Records drawn from a dataset:
□ □ □ □ □
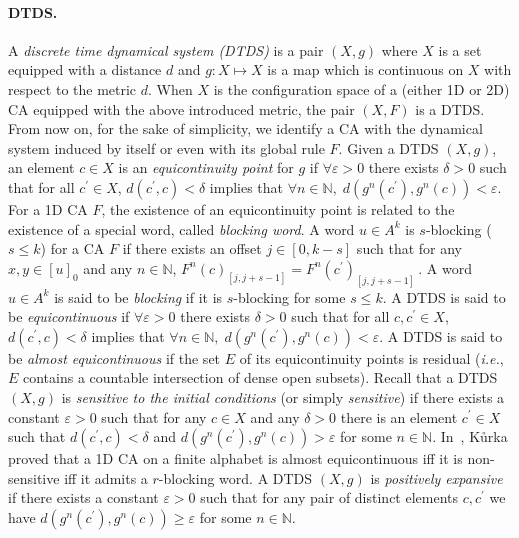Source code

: \documentclass{llncs}
\makeatletter
\newcommand{\n}{\ensuremath{\mathbb{N}}\xspace}
\newcommand{\ie}{\emph{i.e.}\@\xspace}
\newcommand{\para}[1]{(#1)}
\newcommand{\ignore}[1]{}
\makeatother
\begin{document}
\paragraph{{\bf DTDS.}} A \emph{discrete time dynamical system (DTDS)}
is a pair $\para{X,g}$ where $X$ is a set equipped with a distance
$d$ and $g:X\mapsto X$ is a map which is continuous on $X$ with
respect to the metric $d$. When $X$ is the configuration space of
a (either 1D or 2D) CA equipped with the above introduced metric,
the pair $\para{X,F}$ is a DTDS. From now on, for the sake of
simplicity, we identify a CA with the dynamical system induced by
itself or even with its global rule $F$.
Given a DTDS $\para{X,g}$, an element $c\in X$ is
 an \emph{equicontinuity point} for $g$ if $\forall\varepsilon>0$
there exists $\delta>0$ such that for all $c^\prime\in X$,
$d(c^\prime,c)<\delta$ implies that $\forall
n\in\n,\;d(g^n(c^\prime),g^n(c))<\varepsilon$. For a 1D CA $F$,
the existence of an equicontinuity point is related to the
existence of a special word, called \emph{blocking word}. A word
$u\in A^k$ is $s$-blocking ($s\leq k$) for a CA $F$ if there
exists an offset $j\in [0, k-s]$ such that for any $x,y\in [u]_0$
and any $n\in\n$, $F^n(c)_{[j,j+s-1]}=F^n(c^\prime)_{[j,j+s-1]}$\,. A
word $u\in A^k$ is said to be \emph{blocking} if it is
$s$-blocking for some $s\leq k$. 
A DTDS is said to be
\emph{equicontinuous} if $\forall\varepsilon>0$ there exists
$\delta>0$ such that for all $c,c^\prime\in X$,
$d(c^\prime,c)<\delta$ implies that $\forall
n\in\n,\;d(g^n(c^\prime),g^n(c))<\varepsilon$. \ignore{If $X$ is a compact
set, a DTDS $\para{X,g}$ is equicontinuous iff the set $E$ of all
its equicontinuity points is the whole $X$.} A DTDS is said to be
\emph{almost equicontinuous} if the set $E$ of its equicontinuity points is residual (\ie, $E$ contains a countable intersection of dense open subsets).
Recall that a DTDS $\para{X,g}$ is \emph{sensitive to the initial
conditions} (or simply \emph{sensitive}) if there exists a
constant $\varepsilon>0$ such that for any $c\in X$ and any
$\delta>0$ there is an element $c^\prime\in X$ such that
$d(c^\prime,c)<\delta$ and $d(g^n(c^\prime),g^n(c))>\varepsilon$
for some $n\in\n$. In~\cite{kurka97}, K\r{u}rka proved that a 1D CA on a finite alphabet is almost equicontinuous iff it is non-sensitive iff it admits a $r$-blocking word.
A DTDS $\para{X,g}$ is \emph{positively
expansive} if there exists a constant $\varepsilon>0$ such that
for any pair of distinct elements $c,c^\prime$ we have
$d(g^n(c^\prime),g^n(c))\geq\varepsilon$ for some $n\in\n$.
\end{document}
□ □ □ □ □
Supply the number of lines above that contain the word "delta", and nothing else.

6